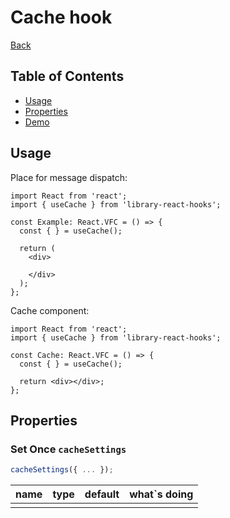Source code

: # Cache hook

[comment]: <> (description)

[comment]: <> (image)

[Back](https://github.com/Ann2827/library-react-hooks/blob/main/README.md)

## Table of Contents

- [Usage](#usage)
- [Properties](#properties)
- [Demo](https://ann2827.github.io/library-react-hooks/cache)

## Usage <a name = "usage"></a>

Place for message dispatch:

```tsx
import React from 'react';
import { useCache } from 'library-react-hooks';

const Example: React.VFC = () => {
  const { } = useCache();

  return (
    <div>

    </div>
  );
};
```

Cache component:

```tsx
import React from 'react';
import { useCache } from 'library-react-hooks';

const Cache: React.VFC = () => {
  const { } = useCache();

  return <div></div>;
};
```

## Properties <a name = "properties"></a>

### Set Once `cacheSettings`

```ts
cacheSettings({ ... });
```

| name | type | default | what`s doing |
| ------ | ------ | ------ | ------ |
|  |  |  |  |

**Work to be completed**
Using the records above, copy all lines that include the word "hooks".

**Solved problem**
[Back](https://github.com/Ann2827/library-react-hooks/blob/main/README.md)
- [Demo](https://ann2827.github.io/library-react-hooks/cache)
import { useCache } from 'library-react-hooks';
import { useCache } from 'library-react-hooks';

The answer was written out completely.